[Dataset Boundary: Start]
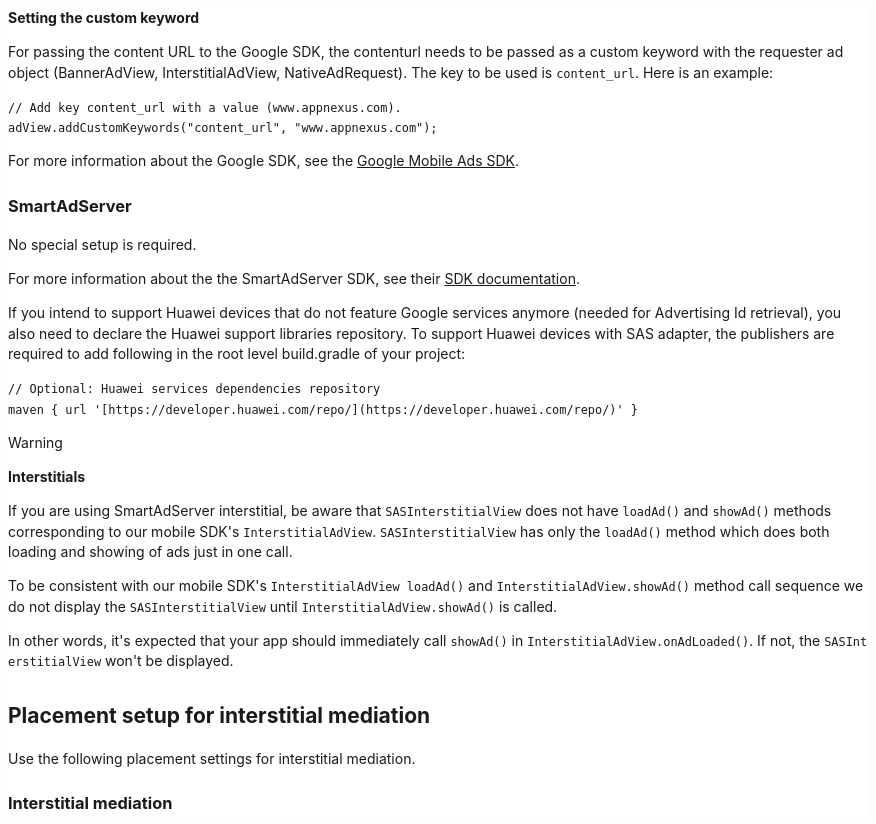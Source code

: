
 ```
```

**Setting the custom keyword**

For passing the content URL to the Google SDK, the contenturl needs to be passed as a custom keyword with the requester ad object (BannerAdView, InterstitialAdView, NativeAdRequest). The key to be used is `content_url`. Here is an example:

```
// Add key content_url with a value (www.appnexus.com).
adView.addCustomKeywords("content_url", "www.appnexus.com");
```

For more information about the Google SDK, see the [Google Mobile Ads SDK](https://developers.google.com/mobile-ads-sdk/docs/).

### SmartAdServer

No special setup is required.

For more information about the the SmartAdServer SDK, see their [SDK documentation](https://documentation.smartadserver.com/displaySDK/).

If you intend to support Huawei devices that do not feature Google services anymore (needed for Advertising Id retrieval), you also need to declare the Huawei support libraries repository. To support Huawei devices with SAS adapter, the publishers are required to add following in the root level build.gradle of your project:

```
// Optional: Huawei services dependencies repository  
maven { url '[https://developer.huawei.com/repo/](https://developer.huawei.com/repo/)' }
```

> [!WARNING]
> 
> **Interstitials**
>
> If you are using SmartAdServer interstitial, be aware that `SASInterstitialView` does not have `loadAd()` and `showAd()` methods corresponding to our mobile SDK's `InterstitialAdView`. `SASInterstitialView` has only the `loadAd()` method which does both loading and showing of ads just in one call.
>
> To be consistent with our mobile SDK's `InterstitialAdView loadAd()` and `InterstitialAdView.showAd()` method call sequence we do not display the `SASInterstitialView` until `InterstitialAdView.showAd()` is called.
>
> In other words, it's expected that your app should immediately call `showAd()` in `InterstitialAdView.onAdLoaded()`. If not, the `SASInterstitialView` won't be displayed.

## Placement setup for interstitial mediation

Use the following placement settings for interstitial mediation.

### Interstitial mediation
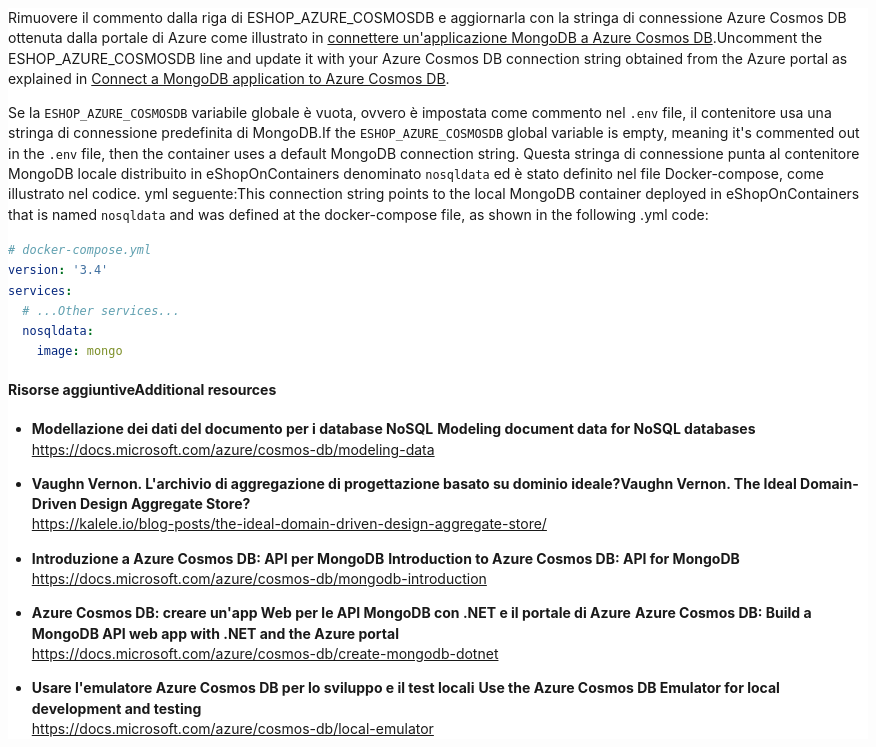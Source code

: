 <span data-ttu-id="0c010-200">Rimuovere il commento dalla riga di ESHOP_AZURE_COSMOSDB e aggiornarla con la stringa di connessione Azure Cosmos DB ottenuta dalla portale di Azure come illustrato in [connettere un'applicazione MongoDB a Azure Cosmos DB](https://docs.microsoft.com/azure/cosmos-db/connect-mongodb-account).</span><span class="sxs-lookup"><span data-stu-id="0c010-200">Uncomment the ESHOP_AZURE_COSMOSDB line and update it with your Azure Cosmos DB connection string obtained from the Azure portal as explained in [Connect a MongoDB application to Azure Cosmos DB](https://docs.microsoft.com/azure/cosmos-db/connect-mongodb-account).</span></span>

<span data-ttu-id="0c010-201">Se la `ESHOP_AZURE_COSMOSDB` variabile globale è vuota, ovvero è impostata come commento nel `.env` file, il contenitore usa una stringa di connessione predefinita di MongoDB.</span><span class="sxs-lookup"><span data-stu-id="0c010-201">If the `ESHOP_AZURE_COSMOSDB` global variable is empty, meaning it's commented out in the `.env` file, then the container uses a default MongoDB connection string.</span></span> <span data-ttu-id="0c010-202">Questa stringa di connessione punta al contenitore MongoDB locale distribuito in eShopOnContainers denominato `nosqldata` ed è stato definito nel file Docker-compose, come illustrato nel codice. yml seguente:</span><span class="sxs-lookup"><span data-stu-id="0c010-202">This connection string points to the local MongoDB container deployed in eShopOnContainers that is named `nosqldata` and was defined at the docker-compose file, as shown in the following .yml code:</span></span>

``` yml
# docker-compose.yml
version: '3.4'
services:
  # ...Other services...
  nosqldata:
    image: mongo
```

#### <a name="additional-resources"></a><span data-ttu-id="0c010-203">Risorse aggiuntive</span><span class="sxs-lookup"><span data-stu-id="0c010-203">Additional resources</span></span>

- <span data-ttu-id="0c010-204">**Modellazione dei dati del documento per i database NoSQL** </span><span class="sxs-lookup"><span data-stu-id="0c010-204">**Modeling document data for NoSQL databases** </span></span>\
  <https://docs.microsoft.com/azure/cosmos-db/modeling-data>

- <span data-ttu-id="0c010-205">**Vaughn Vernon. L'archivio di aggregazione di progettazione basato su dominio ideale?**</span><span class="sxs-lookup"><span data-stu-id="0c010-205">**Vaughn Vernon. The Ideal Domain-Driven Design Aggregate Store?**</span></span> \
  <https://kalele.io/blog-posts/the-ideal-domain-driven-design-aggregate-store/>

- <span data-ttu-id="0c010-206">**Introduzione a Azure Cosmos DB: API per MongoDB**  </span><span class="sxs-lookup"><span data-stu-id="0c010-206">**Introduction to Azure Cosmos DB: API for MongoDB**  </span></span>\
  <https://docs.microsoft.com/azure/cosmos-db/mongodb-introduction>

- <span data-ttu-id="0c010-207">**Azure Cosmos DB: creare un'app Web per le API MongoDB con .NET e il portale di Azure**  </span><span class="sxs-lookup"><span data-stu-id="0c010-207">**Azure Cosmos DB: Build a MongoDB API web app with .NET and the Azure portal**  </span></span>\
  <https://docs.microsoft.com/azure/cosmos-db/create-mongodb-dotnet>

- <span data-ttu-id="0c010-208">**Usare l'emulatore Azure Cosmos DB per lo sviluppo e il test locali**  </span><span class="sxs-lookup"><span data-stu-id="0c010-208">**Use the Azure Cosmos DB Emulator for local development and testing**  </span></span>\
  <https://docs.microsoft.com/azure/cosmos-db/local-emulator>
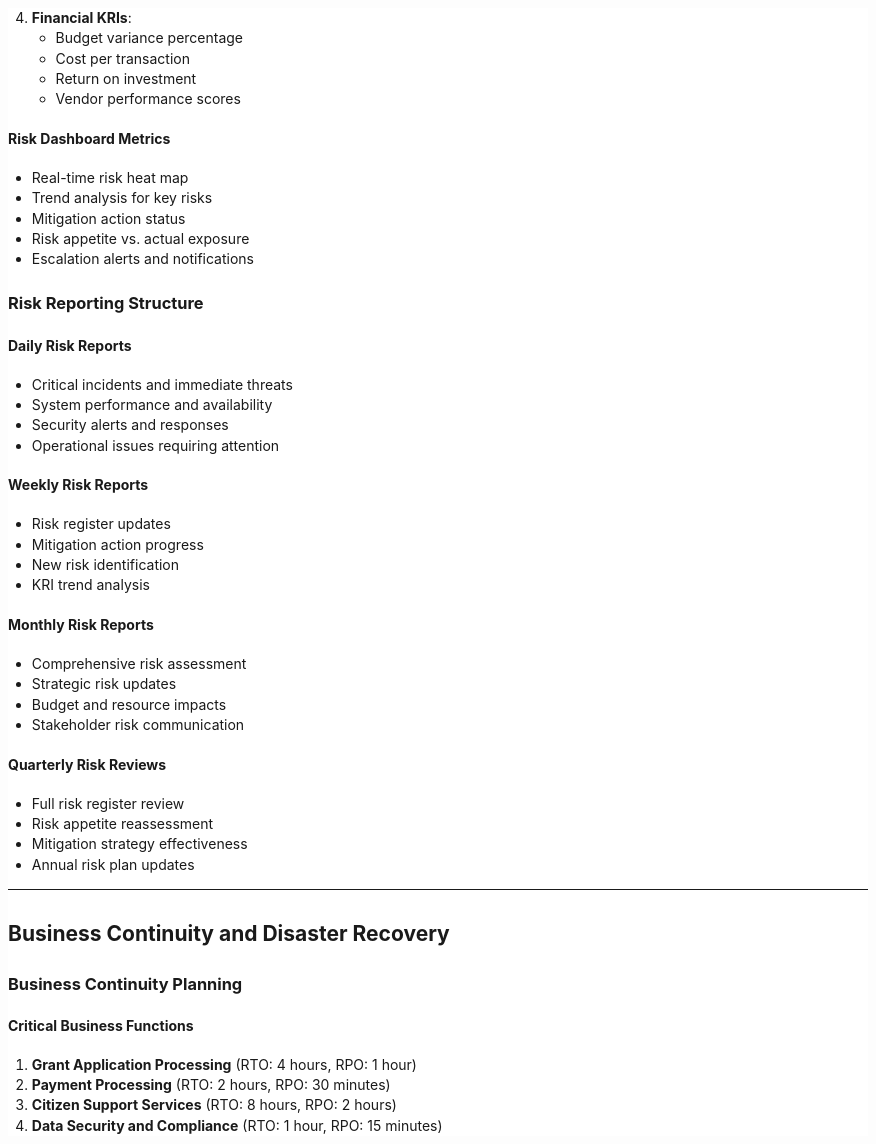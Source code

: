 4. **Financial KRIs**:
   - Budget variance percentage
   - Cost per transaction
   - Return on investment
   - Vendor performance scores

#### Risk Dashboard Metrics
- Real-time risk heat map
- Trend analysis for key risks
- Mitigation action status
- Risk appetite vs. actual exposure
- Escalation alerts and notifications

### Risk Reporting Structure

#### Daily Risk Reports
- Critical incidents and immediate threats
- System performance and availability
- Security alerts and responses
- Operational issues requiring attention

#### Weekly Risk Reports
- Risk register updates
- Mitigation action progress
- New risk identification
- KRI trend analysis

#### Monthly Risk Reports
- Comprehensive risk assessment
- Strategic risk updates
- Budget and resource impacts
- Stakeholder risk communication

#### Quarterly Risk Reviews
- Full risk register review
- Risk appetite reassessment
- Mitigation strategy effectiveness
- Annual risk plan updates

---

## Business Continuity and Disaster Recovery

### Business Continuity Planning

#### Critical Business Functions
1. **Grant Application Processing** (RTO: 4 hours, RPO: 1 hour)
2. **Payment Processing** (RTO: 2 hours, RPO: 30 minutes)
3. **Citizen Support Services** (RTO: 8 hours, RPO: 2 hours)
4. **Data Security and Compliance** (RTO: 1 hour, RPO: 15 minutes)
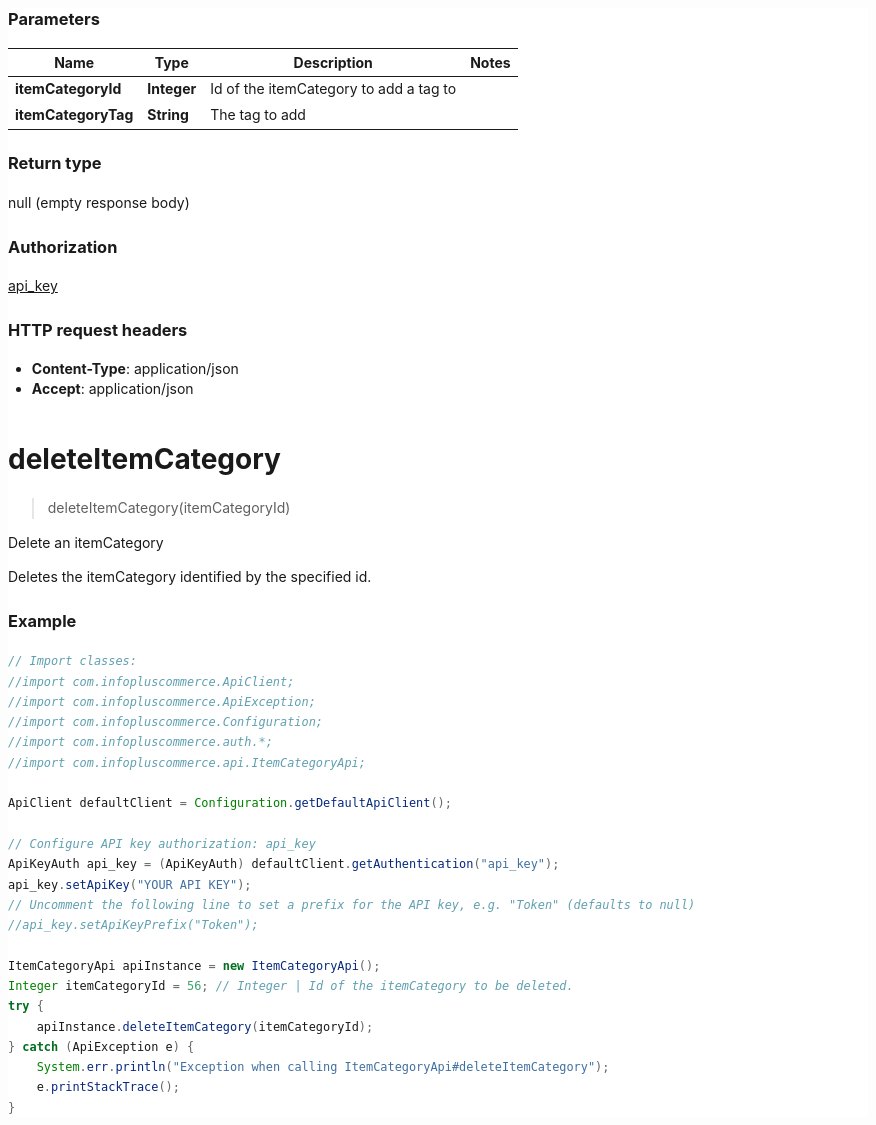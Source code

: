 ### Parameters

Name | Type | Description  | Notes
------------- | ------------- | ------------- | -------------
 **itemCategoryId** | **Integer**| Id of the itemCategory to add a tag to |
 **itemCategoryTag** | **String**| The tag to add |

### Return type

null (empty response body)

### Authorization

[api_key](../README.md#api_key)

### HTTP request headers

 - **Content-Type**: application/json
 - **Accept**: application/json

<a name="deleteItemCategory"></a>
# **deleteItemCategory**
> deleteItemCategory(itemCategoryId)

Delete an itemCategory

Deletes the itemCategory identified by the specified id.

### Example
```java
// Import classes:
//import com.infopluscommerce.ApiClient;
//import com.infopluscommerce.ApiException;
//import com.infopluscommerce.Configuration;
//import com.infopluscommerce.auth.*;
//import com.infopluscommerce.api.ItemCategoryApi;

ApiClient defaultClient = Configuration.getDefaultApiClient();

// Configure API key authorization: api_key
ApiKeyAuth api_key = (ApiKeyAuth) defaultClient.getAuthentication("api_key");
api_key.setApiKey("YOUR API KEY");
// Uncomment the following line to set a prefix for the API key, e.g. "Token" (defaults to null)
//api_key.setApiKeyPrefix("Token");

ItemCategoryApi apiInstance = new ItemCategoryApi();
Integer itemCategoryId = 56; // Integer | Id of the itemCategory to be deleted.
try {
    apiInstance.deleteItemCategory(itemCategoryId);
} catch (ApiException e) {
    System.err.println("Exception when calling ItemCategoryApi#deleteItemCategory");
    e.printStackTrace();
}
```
[Dataset Boundary: End]
• _Exercise objective_
Pictures excluded, reproduce only the part above that opens with the line holding "Aggregate Store?**</span></span> \" and closes with the line holding "- KRI trend analysis", exactly as written.

• _Solved problem_
- <span data-ttu-id="0c010-205">**Vaughn Vernon. L'archivio di aggregazione di progettazione basato su dominio ideale?**</span><span class="sxs-lookup"><span data-stu-id="0c010-205">**Vaughn Vernon. The Ideal Domain-Driven Design Aggregate Store?**</span></span> \
  <https://kalele.io/blog-posts/the-ideal-domain-driven-design-aggregate-store/>

- <span data-ttu-id="0c010-206">**Introduzione a Azure Cosmos DB: API per MongoDB**  </span><span class="sxs-lookup"><span data-stu-id="0c010-206">**Introduction to Azure Cosmos DB: API for MongoDB**  </span></span>\
  <https://docs.microsoft.com/azure/cosmos-db/mongodb-introduction>

- <span data-ttu-id="0c010-207">**Azure Cosmos DB: creare un'app Web per le API MongoDB con .NET e il portale di Azure**  </span><span class="sxs-lookup"><span data-stu-id="0c010-207">**Azure Cosmos DB: Build a MongoDB API web app with .NET and the Azure portal**  </span></span>\
  <https://docs.microsoft.com/azure/cosmos-db/create-mongodb-dotnet>

- <span data-ttu-id="0c010-208">**Usare l'emulatore Azure Cosmos DB per lo sviluppo e il test locali**  </span><span class="sxs-lookup"><span data-stu-id="0c010-208">**Use the Azure Cosmos DB Emulator for local development and testing**  </span></span>\
  <https://docs.microsoft.com/azure/cosmos-db/local-emulator>
Source code

: 4. **Financial KRIs**:
   - Budget variance percentage
   - Cost per transaction
   - Return on investment
   - Vendor performance scores

#### Risk Dashboard Metrics
- Real-time risk heat map
- Trend analysis for key risks
- Mitigation action status
- Risk appetite vs. actual exposure
- Escalation alerts and notifications

### Risk Reporting Structure

#### Daily Risk Reports
- Critical incidents and immediate threats
- System performance and availability
- Security alerts and responses
- Operational issues requiring attention

#### Weekly Risk Reports
- Risk register updates
- Mitigation action progress
- New risk identification
- KRI trend analysis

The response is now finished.